── PROVIDED DATA ──

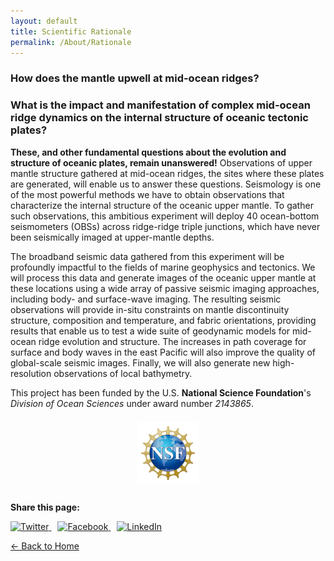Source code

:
 ```yaml
---
layout: default
title: Scientific Rationale 
permalink: /About/Rationale
---
```

<style>
  header {
    background-color: #0077be !important;
    background-image: linear-gradient(120deg, #003973, #0077be, #00c6ff) !important;
  }
</style>

### How does the mantle upwell at mid-ocean ridges?
### What is the impact and manifestation of complex mid-ocean ridge dynamics on the internal structure of oceanic tectonic plates?

**These, and other fundamental questions about the evolution and structure of oceanic plates, remain unanswered!** Observations  of upper mantle structure gathered at mid-ocean ridges, the sites where these plates are generated, will enable us to answer these questions. Seismology is one of the most powerful methods we have to obtain observations that characterize the internal structure of the oceanic upper mantle. To gather such observations, this ambitious experiment will deploy 40 ocean-bottom seismometers (OBSs) across ridge-ridge triple junctions, which have never been seismically imaged at upper-mantle depths. 

The broadband seismic data gathered from this experiment will be profoundly impactful to the fields of marine geophysics and tectonics. We will process this data and generate images of the oceanic upper mantle at these locations using a wide array of passive seismic imaging approaches, including body- and surface-wave imaging. The resulting seismic observations will provide in-situ constraints on mantle discontinuity structure, composition and temperature, and fabric orientations, providing results that enable us to test a wide suite of geodynamic models for mid-ocean ridge evolution and structure. The increases in path coverage for surface and body waves in the east Pacific will also improve the quality of global-scale seismic images. Finally, we will also generate new high-resolution observations of local bathymetry.

This project has been funded by the U.S. **National Science Foundation**'s *Division of Ocean Sciences* under award number *2143865*. 

<img src="/assets/images/NSF_Official_logo_Med_Res_600ppi.png" alt="Map" style="max-width: 20%; height: auto; display: block; margin: 1.5em auto;" />

<div style="margin-top: 2em;">
  <p><strong>Share this page:</strong></p>
  <a href="https://twitter.com/intent/tweet?url={{ page.url | absolute_url }}&text={{ page.title | uri_escape }}" target="_blank" style="margin-right: 10px;">
    <img src="https://cdn.jsdelivr.net/npm/simple-icons@v5/icons/twitter.svg" alt="Twitter" width="24" height="24">
  </a>
  <a href="https://www.facebook.com/sharer/sharer.php?u={{ page.url | absolute_url }}" target="_blank" style="margin-right: 10px;">
    <img src="https://cdn.jsdelivr.net/npm/simple-icons@v5/icons/facebook.svg" alt="Facebook" width="24" height="24">
  </a>
  <a href="https://www.linkedin.com/shareArticle?mini=true&url={{ page.url | absolute_url }}&title={{ page.title | uri_escape }}" target="_blank">
    <img src="https://cdn.jsdelivr.net/npm/simple-icons@v5/icons/linkedin.svg" alt="LinkedIn" width="24" height="24">
  </a>
</div>

[← Back to Home](/)

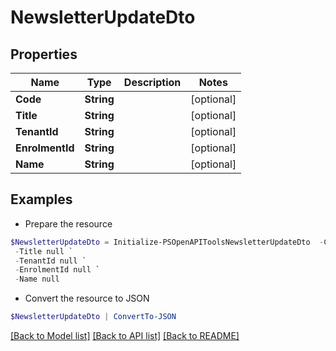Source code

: # NewsletterUpdateDto
## Properties

Name | Type | Description | Notes
------------ | ------------- | ------------- | -------------
**Code** | **String** |  | [optional] 
**Title** | **String** |  | [optional] 
**TenantId** | **String** |  | [optional] 
**EnrolmentId** | **String** |  | [optional] 
**Name** | **String** |  | [optional] 

## Examples

- Prepare the resource
```powershell
$NewsletterUpdateDto = Initialize-PSOpenAPIToolsNewsletterUpdateDto  -Code null `
 -Title null `
 -TenantId null `
 -EnrolmentId null `
 -Name null
```

- Convert the resource to JSON
```powershell
$NewsletterUpdateDto | ConvertTo-JSON
```

[[Back to Model list]](../README.md#documentation-for-models) [[Back to API list]](../README.md#documentation-for-api-endpoints) [[Back to README]](../README.md)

───

Write out the lines of the entries above exactly, beginning with the first and ending with the line that contains "### What is". No picture goes in.

Source code

:
 ```yaml
---
layout: default
title: Scientific Rationale 
permalink: /About/Rationale
---
```

<style>
  header {
    background-color: #0077be !important;
    background-image: linear-gradient(120deg, #003973, #0077be, #00c6ff) !important;
  }
</style>

### How does the mantle upwell at mid-ocean ridges?
### What is the impact and manifestation of complex mid-ocean ridge dynamics on the internal structure of oceanic tectonic plates?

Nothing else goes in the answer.